Budapest threw up a contender for beer garden of the trip in the fantastically eclectic Szimpla bar. From a band playing what could loosely be described as “music” to the buzzing atmosphere and paraphernalia dotted around the place we knew this would be hard to beat. Whilst the midnight hour striking sent us packing for a much needed rest I for one will return to this place in the future to do it justice. Venturing south in Hungary and expecting little from the small town of Kalocsa we were confronted by a beer garden of biblical proportions. Biblical in the sense it could have doubled as Noahs legendary Ark, apart from the midges flying in two by two this was an absolute winner with top notch food and cracking decor in the attached pub to boot.
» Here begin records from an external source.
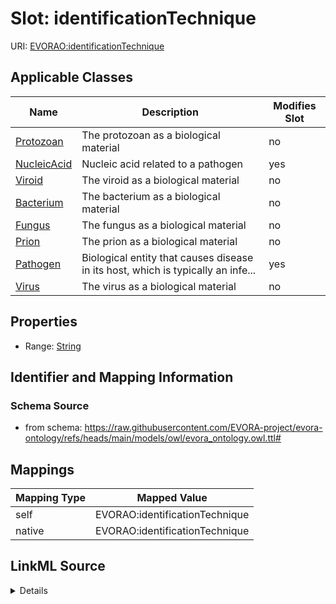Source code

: 

# Slot: identificationTechnique



URI: [EVORAO:identificationTechnique](https://raw.githubusercontent.com/EVORA-project/evora-ontology/refs/heads/main/models/owl/evora_ontology.owl.ttl#identificationTechnique)



<!-- no inheritance hierarchy -->





## Applicable Classes

| Name | Description | Modifies Slot |
| --- | --- | --- |
| [Protozoan](Protozoan.md) | The protozoan as a biological material |  no  |
| [NucleicAcid](NucleicAcid.md) | Nucleic acid related to a pathogen |  yes  |
| [Viroid](Viroid.md) | The viroid as a biological material |  no  |
| [Bacterium](Bacterium.md) | The bacterium as a biological material |  no  |
| [Fungus](Fungus.md) | The fungus as a biological material |  no  |
| [Prion](Prion.md) | The prion as a biological material |  no  |
| [Pathogen](Pathogen.md) | Biological entity that causes disease in its host, which is typically an infe... |  yes  |
| [Virus](Virus.md) | The virus as a biological material |  no  |







## Properties

* Range: [String](String.md)





## Identifier and Mapping Information







### Schema Source


* from schema: https://raw.githubusercontent.com/EVORA-project/evora-ontology/refs/heads/main/models/owl/evora_ontology.owl.ttl#




## Mappings

| Mapping Type | Mapped Value |
| ---  | ---  |
| self | EVORAO:identificationTechnique |
| native | EVORAO:identificationTechnique |




## LinkML Source

<details>
```yaml
name: identificationTechnique
from_schema: https://raw.githubusercontent.com/EVORA-project/evora-ontology/refs/heads/main/models/owl/evora_ontology.owl.ttl#
rank: 1000
alias: identificationTechnique
domain_of:
- Nucleic Acid
- Pathogen
range: string

```
</details>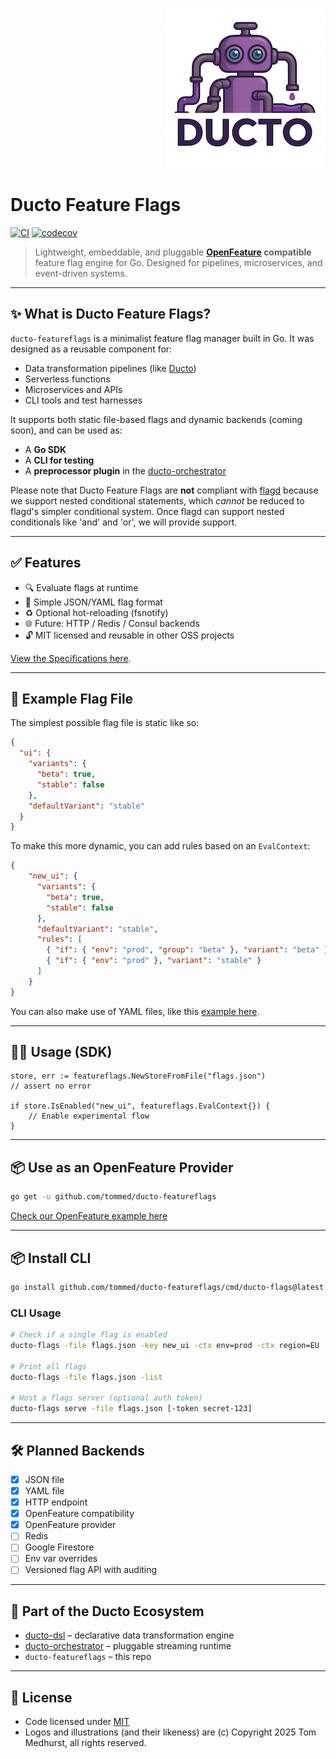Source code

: <!--suppress HtmlDeprecatedAttribute -->
<p align="right">
    <a href="https://github.com/tommed" title="See Project Ducto">
        <img src="./assets/ducto-logo-small.png" alt="A part of Project Ducto"/>
    </a>
</p>

# Ducto Feature Flags

[![CI](https://github.com/tommed/ducto-featureflags/actions/workflows/ci.yml/badge.svg)](https://github.com/tommed/ducto-featureflags/actions/workflows/ci.yml)
[![codecov](https://codecov.io/gh/tommed/ducto-featureflags/branch/main/graph/badge.svg)](https://codecov.io/gh/tommed/ducto-featureflags)

> Lightweight, embeddable, and pluggable **[OpenFeature](https://openfeature.dev/) compatible** feature flag engine for 
> Go. Designed for pipelines, microservices, and event-driven systems.

---
## ✨ What is Ducto Feature Flags?

`ducto-featureflags` is a minimalist feature flag manager built in Go. It was designed as a reusable component for:
- Data transformation pipelines (like [Ducto](https://github.com/tommed))
- Serverless functions
- Microservices and APIs
- CLI tools and test harnesses

It supports both static file-based flags and dynamic backends (coming soon), and can be used as:
- A **Go SDK**
- A **CLI for testing**
- A **preprocessor plugin** in the [ducto-orchestrator](https://github.com/tommed/ducto-orchestrator)

Please note that Ducto Feature Flags are **not** compliant with [flagd](https://flagd.dev/) because we support
nested conditional statements, which _cannot_ be reduced to flagd's simpler conditional system.
Once flagd can support nested conditionals like 'and' and 'or', we will provide support. 

---
## ✅ Features

- 🔍 Evaluate flags at runtime
- 🧩 Simple JSON/YAML flag format
- ♻️ Optional hot-reloading (fsnotify)
- 🌐 Future: HTTP / Redis / Consul backends
- 🔓 MIT licensed and reusable in other OSS projects

[View the Specifications here](./docs/specs.md).

---
## 🔧 Example Flag File

The simplest possible flag file is static like so:
```json
{
  "ui": {
    "variants": {
      "beta": true,
      "stable": false
    },
    "defaultVariant": "stable"
  }
}
```

To make this more dynamic, you can add rules based on an `EvalContext`:
```json
{
    "new_ui": {
      "variants": {
        "beta": true,
        "stable": false
      },
      "defaultVariant": "stable",
      "rules": [
        { "if": { "env": "prod", "group": "beta" }, "variant": "beta" },
        { "if": { "env": "prod" }, "variant": "stable" }
      ]
    }
}
```

You can also make use of YAML files, like this [example here](./examples/04-with_rules.yaml).

---
## 🧑‍💻 Usage (SDK)

```golang
store, err := featureflags.NewStoreFromFile("flags.json")
// assert no error

if store.IsEnabled("new_ui", featureflags.EvalContext{}) {
    // Enable experimental flow
}
```

---
## 📦 Use as an OpenFeature Provider

```bash
go get -u github.com/tommed/ducto-featureflags
```

[Check our OpenFeature example here](./openfeature/example_provider_test.go)

---
## 📦 Install CLI

```bash
go install github.com/tommed/ducto-featureflags/cmd/ducto-flags@latest
```

### CLI Usage

```bash
# Check if a single flag is enabled
ducto-flags -file flags.json -key new_ui -ctx env=prod -ctx region=EU

# Print all flags
ducto-flags -file flags.json -list

# Host a flags server (optional auth token)
ducto-flags serve -file flags.json [-token secret-123]
```

---
## 🛠️ Planned Backends
- [x] JSON file
- [x] YAML file
- [x] HTTP endpoint
- [x] OpenFeature compatibility
- [x] OpenFeature provider
- [ ] Redis
- [ ] Google Firestore
- [ ] Env var overrides
- [ ] Versioned flag API with auditing

---
## 🤖 Part of the Ducto Ecosystem
- [ducto-dsl](https://github.com/tommed/ducto-dsl) – declarative data transformation engine
- [ducto-orchestrator](https://github.com/tommed/ducto-orchestrator) – pluggable streaming runtime
- `ducto-featureflags` – this repo

---
## 🧰 License
- Code licensed under [MIT](./LICENSE)
- Logos and illustrations (and their likeness) are (c) Copyright 2025 Tom Medhurst, all rights reserved.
Croatian beer gardens offered nothing spectacular to write home about but the locals were friendlier than a bunch of keen Jehovah’s witnesses and they definitely knew how to pepper a waterside with decent drinking establishments. Serbia was a country none of us knew that much about but came out top of the trumps with the holy trinity of good beer gardens, friendly locals and cracking scenery. Novi Sad proved the exception to prove the rule that many mainland European countries shut down on a Sunday with one street in particular transforming into a 100m long, 10 bar, beer garden deluxe that was still rocking when I managed to drag Anton away around midnight whilst he was still tying the laces on his dancing shoes. Belgrade went along the more traditional route with some baritone singers providing the sound track to several enjoyable beverages before we discovered the joys of shots of Rakia, nice.
The final leg skirting along the borders of Romania and Bulgaria started slow with some Romanian towns that offered little in the way of aesthetic wonderment but beers that danced their way down my throat showing a larger can indeed be “all that”. We were then lead on a merry dance by our lovely hotel receptionist Veneta in the Bulgarian town of Svistov who like the Pied Piper showed us to a hidden gem of a beer garden, the Meghana Bai Ganio, complete with a water wheel, squawking parots, Bulgarian paraphernalia adorning the walls and many a great beer.
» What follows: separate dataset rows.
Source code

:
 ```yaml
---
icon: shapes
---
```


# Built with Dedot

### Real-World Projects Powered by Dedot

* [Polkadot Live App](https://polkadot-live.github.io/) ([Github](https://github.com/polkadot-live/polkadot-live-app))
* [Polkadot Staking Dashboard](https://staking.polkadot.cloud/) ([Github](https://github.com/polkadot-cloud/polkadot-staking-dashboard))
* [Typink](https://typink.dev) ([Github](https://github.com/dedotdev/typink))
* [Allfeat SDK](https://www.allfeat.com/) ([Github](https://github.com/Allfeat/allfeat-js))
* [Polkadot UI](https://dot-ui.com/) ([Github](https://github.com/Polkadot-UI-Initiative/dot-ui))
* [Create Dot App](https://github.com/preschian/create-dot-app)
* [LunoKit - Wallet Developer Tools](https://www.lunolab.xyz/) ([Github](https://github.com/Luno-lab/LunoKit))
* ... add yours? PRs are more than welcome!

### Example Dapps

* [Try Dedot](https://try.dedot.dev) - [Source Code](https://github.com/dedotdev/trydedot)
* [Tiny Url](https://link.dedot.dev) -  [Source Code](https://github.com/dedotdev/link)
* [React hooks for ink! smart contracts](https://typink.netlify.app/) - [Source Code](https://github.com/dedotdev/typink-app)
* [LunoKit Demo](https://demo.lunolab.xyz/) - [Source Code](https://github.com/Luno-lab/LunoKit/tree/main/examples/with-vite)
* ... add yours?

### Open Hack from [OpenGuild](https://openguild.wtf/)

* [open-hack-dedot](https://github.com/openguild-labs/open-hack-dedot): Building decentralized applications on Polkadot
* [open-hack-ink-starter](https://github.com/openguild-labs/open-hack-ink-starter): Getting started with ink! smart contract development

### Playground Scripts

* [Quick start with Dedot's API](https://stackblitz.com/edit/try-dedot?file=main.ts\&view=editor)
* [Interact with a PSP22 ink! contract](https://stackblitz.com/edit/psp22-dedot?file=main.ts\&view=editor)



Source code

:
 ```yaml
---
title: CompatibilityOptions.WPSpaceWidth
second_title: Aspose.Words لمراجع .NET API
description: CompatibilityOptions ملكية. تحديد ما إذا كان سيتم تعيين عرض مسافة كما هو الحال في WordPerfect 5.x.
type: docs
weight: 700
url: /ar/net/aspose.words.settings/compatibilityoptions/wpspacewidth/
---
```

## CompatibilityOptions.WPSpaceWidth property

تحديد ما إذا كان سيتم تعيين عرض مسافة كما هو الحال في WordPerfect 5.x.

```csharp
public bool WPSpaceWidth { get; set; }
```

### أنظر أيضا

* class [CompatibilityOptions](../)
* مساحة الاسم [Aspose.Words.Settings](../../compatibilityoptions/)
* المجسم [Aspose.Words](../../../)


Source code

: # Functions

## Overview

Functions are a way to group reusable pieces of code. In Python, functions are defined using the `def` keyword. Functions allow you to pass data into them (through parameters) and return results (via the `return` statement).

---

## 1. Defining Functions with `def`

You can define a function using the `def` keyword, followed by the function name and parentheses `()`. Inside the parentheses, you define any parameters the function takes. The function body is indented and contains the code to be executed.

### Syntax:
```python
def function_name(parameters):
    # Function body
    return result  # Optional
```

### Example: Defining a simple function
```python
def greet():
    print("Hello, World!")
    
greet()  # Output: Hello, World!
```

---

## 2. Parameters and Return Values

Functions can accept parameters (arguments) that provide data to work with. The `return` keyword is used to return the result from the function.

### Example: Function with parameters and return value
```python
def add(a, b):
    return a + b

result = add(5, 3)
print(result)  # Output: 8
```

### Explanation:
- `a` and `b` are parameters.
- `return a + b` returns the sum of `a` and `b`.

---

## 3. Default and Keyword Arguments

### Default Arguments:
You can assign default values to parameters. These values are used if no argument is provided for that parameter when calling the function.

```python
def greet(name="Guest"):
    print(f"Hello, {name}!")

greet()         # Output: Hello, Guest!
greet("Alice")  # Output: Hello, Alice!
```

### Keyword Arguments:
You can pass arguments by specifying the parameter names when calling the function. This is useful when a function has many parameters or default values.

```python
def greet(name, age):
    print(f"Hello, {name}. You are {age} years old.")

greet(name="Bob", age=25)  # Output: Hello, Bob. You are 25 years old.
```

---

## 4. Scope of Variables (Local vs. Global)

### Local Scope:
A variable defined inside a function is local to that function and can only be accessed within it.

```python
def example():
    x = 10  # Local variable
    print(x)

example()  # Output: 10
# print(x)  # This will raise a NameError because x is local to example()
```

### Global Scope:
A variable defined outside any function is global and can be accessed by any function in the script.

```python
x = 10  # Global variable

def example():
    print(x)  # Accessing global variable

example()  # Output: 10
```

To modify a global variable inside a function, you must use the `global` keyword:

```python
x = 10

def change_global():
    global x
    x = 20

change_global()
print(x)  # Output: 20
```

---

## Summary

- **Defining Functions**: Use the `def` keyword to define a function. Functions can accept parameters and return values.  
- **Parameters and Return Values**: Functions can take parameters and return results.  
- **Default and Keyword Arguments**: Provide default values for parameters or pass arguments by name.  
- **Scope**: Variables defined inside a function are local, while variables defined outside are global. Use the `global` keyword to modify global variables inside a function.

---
After about 2500km we were sure we’d found our winner and so it proved with only some nice if unspectacular beer gardens to finish the tour to the Black Sea. However stumbling across a gangster hideout / lair that doubled as a beer garden/swimming retreat was welcome relief from the heat of the day. And don’t get me wrong, supping frosty beer after frosty beer on the beach at the black sea whilst the sun went down was good and all, just gets a little samey after a while. Jealous some? Fantastic trip and thanks for all those who’ve sponsored us on our merry way. And to Tom and Anton, don’t think I’ve ever laughed so much in 3 weeks. Apologies for the daily lubeing ritual.
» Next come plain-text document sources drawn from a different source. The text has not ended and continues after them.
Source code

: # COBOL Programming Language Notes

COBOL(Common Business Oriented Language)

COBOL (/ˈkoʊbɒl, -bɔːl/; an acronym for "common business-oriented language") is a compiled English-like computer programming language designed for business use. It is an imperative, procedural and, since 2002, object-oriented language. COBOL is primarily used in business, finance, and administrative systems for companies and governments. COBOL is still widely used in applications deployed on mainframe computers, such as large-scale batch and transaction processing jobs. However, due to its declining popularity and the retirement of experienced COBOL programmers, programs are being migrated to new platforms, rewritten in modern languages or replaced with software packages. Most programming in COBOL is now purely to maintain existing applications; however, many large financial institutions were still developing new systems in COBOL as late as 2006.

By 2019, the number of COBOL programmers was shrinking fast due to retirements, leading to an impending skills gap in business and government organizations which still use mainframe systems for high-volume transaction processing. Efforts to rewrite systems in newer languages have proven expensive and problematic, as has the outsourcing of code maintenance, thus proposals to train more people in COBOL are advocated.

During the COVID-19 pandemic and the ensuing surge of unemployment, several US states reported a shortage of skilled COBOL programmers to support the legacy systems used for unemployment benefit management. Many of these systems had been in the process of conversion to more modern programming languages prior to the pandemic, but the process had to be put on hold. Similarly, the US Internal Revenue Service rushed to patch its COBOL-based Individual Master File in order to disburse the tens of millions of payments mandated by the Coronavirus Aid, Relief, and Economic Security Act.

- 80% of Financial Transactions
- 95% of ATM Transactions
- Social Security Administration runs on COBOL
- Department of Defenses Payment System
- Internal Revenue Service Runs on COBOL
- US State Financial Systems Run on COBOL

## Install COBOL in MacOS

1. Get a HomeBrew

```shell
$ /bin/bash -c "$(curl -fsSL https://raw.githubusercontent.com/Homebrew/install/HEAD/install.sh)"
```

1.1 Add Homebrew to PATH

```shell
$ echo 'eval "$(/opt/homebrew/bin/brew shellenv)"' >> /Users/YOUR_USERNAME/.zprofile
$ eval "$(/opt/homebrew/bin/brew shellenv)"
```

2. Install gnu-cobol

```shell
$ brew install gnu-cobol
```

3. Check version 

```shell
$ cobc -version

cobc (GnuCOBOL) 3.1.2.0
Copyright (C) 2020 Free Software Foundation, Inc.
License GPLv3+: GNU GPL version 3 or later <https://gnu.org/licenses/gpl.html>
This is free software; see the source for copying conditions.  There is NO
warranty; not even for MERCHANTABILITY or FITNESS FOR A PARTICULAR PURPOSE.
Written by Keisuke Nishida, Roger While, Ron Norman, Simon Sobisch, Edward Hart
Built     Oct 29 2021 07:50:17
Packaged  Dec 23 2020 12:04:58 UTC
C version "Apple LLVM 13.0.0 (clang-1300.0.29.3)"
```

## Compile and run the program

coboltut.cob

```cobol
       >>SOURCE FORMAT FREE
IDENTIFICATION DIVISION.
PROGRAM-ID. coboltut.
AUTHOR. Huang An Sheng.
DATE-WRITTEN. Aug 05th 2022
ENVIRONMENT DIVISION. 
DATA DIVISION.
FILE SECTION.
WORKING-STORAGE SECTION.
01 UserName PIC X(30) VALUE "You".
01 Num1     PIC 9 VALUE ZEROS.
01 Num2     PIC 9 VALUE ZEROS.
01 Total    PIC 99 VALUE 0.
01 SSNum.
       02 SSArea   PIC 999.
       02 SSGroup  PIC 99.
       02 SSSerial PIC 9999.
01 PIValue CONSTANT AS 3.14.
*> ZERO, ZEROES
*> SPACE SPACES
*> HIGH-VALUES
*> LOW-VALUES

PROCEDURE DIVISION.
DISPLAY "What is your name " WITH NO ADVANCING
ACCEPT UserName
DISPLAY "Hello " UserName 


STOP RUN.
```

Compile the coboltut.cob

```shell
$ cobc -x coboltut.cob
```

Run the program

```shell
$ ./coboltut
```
Our first beer garden stop that included all three of us came about 9 klicks before finishing out first day of riding in Sigmarigen. After a day of cycling the valley floor of a forested limestone canyon cut by the Danube– truly European with castles atop the most picturesque cliffs– we crossed a bridge for radlers at a stop just on the other side of the Danube.
Woody ordered us three of the snake sounding drinks. I’d never heard of such a thing but it was meant to be quite refreshing: a mixture of beer and soda pop. Strange sounding like a mixture of too much carbonation. Ours was a lemon lime pop with a bit of beer. The drink quenched the thirst quick and lived up to it’s early afternoon hype.
The youth we’d seen canoeing down the river throughout the day, yelling at us not to take photos and wishing to trade modes of transportation seemed to be disembarking at the beer garden.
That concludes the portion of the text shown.